Julia uses multiple dispatching, focusing on modular functions and high-performance computing. There's a previous object-oriented Python implementation by github/facuzeta.


Quick introduction

Check the documentation for further information.

Install

Install with Pkg.

pkg>add TextGraphs

You should also have R and package udpipe available.

$sudo apt install r-base
$sudo Rscript -e 'install.packages("udpipe")'

Features

Graph types

You can build the following graphs from text (AbstractString):

Raw

  • Naive (naive_graph) uses the original sequence of words.
  • Phrases Graph(phrases_graph): Uses the original sequence of phrases.

POS, Stems and Lemmas

  • Stem (stem_graph) uses stemmed words.
  • Lemma (lemma_graph): Uses lemmatized words.
  • Part of Speech Graph (POS, pos_graph) uses syntactical functions.

Latent space embeddings

  • Latent space embedding (LSE, latent_space_graph) graphs.

Properties

You can obtain several properties of the graphs:

Direct measures graph_props returns values of density, # of self loops, # of SCCs, size of largest SCC, and mean centrality (betweeness, closeness and eigenvector methods).

Erdős–Rényi ratios rand_erdos_ratio_props returns values of density and mean centrality ratios between the graph and a random Erdõs-Rényi graph with identical number of vertices and edges.

Usage

julia>using TextGraphs  
julia>naive_graph("Sample for graph")  
{3, 2} directed Int64 metagraph with Float64 weights defined by :weight (default weight 1.0)  
julia>stem_graph("Sample for graph";snowball_language="english") # Optional keyword argument  
{3, 2} directed Int64 metagraph with Float64 weights defined by :weight (default weight 1.0)  
julia> graph_props(naive_graph("Sample for graph"))
Dict{String, Real} with 7 entries:
  "mean_close_centr"        => 0.388889
  "size_largest_scc"        => 1
  "num_strong_connect_comp" => 3
  "density"                 => 0.333333
  "num_self_loops"          => 0
  "mean_between_centr"      => 0.166667
  "mean_eig_centr"          => 0.333335

Plot

using GraphMakie , GLMakie

g = naive_graph("Colorless green ideas sleep furiously")
stem_g = stem_graph("No meio do caminho tinha uma pedra tinha uma pedra no meio do caminho")

g_labels = map(x -> get_prop(naive_g,x,:token), collect(1:nv(naive_g)))
stem_g_labels = map(x -> get_prop(stem_g,x,:token), collect(1:nv(stem_g)))
graphplot(naive_g,nlabels=g_labels)
graphplot(stem_g,nlabels=stem_g_labels)

spec3_layout = Spectral(dim=3)
graphplot(naive_g,node_size=30,nlabels=g_labels,layout=spec3_layout)

<!–- Commenting out to debug doc CI on github

TextGraphs.add_prop_label_tokensMethod
add_prop_label_tokens(metagraph,metagraph_unique_tokens)

Add tokens as properties of nodes in a MetaGraph.

This function is used internally to attach word labels to each node.
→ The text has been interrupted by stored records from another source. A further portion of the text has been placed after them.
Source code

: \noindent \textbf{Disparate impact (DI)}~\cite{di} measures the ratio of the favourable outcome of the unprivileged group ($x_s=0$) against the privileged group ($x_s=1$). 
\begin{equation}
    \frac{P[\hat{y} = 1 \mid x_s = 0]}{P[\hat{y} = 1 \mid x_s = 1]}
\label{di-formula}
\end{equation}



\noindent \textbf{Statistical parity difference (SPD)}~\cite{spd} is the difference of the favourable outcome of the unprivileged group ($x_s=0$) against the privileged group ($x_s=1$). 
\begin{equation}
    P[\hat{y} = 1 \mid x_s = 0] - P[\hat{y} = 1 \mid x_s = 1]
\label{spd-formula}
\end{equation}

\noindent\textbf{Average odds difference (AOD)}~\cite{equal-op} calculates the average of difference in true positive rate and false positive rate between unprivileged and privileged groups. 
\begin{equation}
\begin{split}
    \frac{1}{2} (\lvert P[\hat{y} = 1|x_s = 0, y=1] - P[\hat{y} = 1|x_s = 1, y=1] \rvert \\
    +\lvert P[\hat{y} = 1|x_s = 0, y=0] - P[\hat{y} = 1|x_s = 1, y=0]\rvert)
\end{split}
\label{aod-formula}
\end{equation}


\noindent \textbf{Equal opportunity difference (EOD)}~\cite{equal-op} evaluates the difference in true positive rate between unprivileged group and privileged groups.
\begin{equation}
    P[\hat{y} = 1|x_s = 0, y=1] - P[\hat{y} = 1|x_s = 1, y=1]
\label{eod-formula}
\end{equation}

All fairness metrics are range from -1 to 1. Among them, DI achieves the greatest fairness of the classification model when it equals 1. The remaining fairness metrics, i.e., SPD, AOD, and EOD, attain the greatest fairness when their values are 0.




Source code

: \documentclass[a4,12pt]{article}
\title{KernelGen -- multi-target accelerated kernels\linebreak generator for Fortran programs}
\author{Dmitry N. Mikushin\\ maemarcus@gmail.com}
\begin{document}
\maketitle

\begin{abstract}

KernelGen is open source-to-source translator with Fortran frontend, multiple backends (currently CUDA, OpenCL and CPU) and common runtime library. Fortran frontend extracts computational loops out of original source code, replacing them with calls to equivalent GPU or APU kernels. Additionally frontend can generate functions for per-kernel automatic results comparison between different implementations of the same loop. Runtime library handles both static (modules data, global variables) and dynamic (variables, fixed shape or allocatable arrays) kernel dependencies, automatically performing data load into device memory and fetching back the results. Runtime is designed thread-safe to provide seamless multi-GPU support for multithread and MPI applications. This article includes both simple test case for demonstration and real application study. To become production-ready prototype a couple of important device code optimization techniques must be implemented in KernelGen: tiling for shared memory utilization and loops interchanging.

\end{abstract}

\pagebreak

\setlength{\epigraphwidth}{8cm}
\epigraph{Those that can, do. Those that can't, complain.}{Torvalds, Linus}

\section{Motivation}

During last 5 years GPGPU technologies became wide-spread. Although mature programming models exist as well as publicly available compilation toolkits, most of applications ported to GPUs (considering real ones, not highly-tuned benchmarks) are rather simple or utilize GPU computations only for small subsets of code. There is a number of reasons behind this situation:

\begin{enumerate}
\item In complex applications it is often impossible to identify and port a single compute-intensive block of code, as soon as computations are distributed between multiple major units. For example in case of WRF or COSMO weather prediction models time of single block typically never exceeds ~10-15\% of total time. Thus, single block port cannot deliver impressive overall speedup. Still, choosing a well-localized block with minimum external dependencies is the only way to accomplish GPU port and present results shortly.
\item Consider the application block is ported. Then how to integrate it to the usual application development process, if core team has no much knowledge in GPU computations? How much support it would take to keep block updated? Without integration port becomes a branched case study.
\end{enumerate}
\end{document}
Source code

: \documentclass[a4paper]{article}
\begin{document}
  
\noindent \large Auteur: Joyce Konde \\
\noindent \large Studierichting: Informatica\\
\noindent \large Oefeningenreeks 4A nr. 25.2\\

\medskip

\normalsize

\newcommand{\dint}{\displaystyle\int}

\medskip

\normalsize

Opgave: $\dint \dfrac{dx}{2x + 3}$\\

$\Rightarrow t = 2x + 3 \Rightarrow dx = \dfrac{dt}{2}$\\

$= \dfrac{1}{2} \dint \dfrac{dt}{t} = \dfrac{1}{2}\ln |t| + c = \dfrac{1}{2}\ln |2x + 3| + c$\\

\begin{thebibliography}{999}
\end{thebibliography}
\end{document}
Unique tokens must have length equal to the number of vertices

source
TextGraphs.bypass_eigenvector_centralityMethod
bypass_eigenvector_centrality(g::Union{MetaDiGraph,SimpleGraph})

Calculate eigenvector centrality for each node in g.
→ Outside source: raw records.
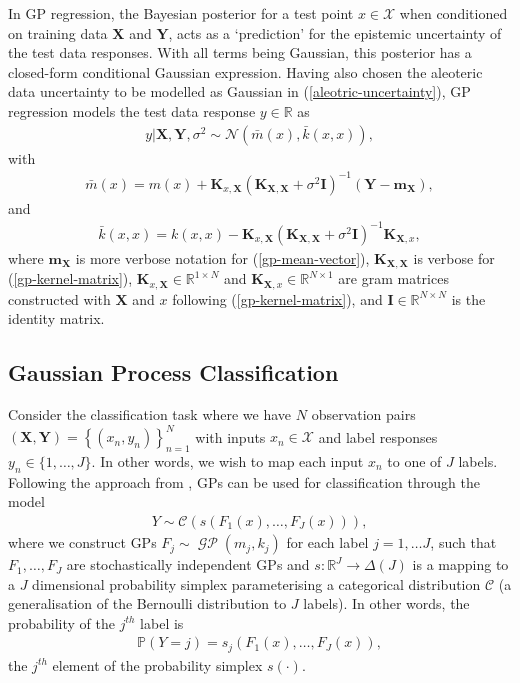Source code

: \documentclass{article}
\newcommand{\GP}{\operatorname{\mathcal{GP}}}
\numberwithin{equation}{section}
\begin{document}
In GP regression, the Bayesian posterior for a test point $x \in \mathcal{X}$ when conditioned on training data $\mathbf{X}$ and $\mathbf{Y}$, acts as a `prediction' for the epistemic uncertainty of the test data responses. With all terms being Gaussian, this posterior has a closed-form conditional Gaussian expression.
Having also chosen the aleoteric data uncertainty to be modelled as Gaussian in (\ref{aleotric-uncertainty}), GP regression models the test data response $y \in \mathbb{R}$ as
\begin{align}
    y \vert \mathbf{X}, \mathbf{Y}, \sigma^2 
    \sim \mathcal{N}\left(\bar{m}(x), \bar{k}(x, x)\right),
    \label{gp-posterior-normal}
\end{align}
with
\begin{align}
    \label{gp-posterior-mean}
    \bar{m}(x) = m(x) + \mathbf{K}_{x, \mathbf{X}} \left(\mathbf{K}_{\mathbf{X}, \mathbf{X}} + \sigma^2 \mathbf{I}\right)^{-1} \left( \mathbf{Y} - \mathbf{m}_{\mathbf{X}}\right),
\end{align}
and
\begin{align}
    \label{gp-posterior-covariance}
    \bar{k}(x, x) = k(x, x) - \mathbf{K}_{x, \mathbf{X}} \left(\mathbf{K}_{\mathbf{X}, \mathbf{X}} + \sigma^2 \mathbf{I}\right)^{-1} \mathbf{K}_{\mathbf{X}, x},
\end{align}
where $\mathbf{m}_{\mathbf{X}}$ is more verbose notation for (\ref{gp-mean-vector}), $\mathbf{K}_{\mathbf{X}, \mathbf{X}}$ is verbose for (\ref{gp-kernel-matrix}), $\mathbf{K}_{x, \mathbf{X}} \in \mathbb{R}^{1 \times N}$ and $\mathbf{K}_{\mathbf{X}, x} \in \mathbb{R}^{N \times 1}$ are gram matrices constructed with $\mathbf{X}$ and $x$ following (\ref{gp-kernel-matrix}), and $\mathbf{I} \in \mathbb{R}^{N \times N}$ is the identity matrix.

\subsection{Gaussian Process Classification}
Consider the classification task where we have $N$ observation pairs $(\mathbf{X}, \mathbf{Y}) = \left\{(x_n, y_n)\right\}_{n=1}^{N}$ with inputs $x_n \in \mathcal{X}$ and label responses $y_n \in \{1, \dots, J\}$. In other words, we wish to map each input $x_n$ to one of $J$ labels. Following the approach from \cite{matthews2017scalable}, GPs can be used for classification through the model
\begin{align}
    Y \sim \mathcal{C}\left(s(F_1(x), \dots, F_J(x))\right),
    \label{gp-classifier}
\end{align}
where we construct GPs $F_j \sim \GP\left(m_j, k_j\right)$ for each label $j=1, \dots J$, such that $F_1, \dots, F_J$ are stochastically independent GPs and $s: \mathbb{R}^J \rightarrow \Delta(J)$ is a mapping to a $J$ dimensional probability simplex parameterising a categorical distribution $\mathcal{C}$ (a generalisation of the Bernoulli distribution to $J$ labels). In other words, the probability of the $j^{th}$ label is
\begin{align}
    \mathbb{P}(Y=j) = s_j(F_1(x), \dots, F_J(x)),
\end{align}
the $j^{th}$ element of the probability simplex $s(\cdot)$.
\end{document}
This function returns an Array with either the eigenvector centrality values or missing. It is needed because LinAlg.jl.eigs seems to bear erratic behavior, sometimes returning vector bound error.

source
TextGraphs.erdos_graph_shortMethod
erdos_graph_short(g::MetaDiGraph)

Generate random Erdős–Rényi graph from MetaDiGraph.

Short version of erdos_renyi function that takes a MetaDiGraph instead of numebr of vertices and nodes.

source
TextGraphs.graph_propsMethod
graph_props(g::MetaDiGraph)

Calculate several properties for a MetaDiGraph.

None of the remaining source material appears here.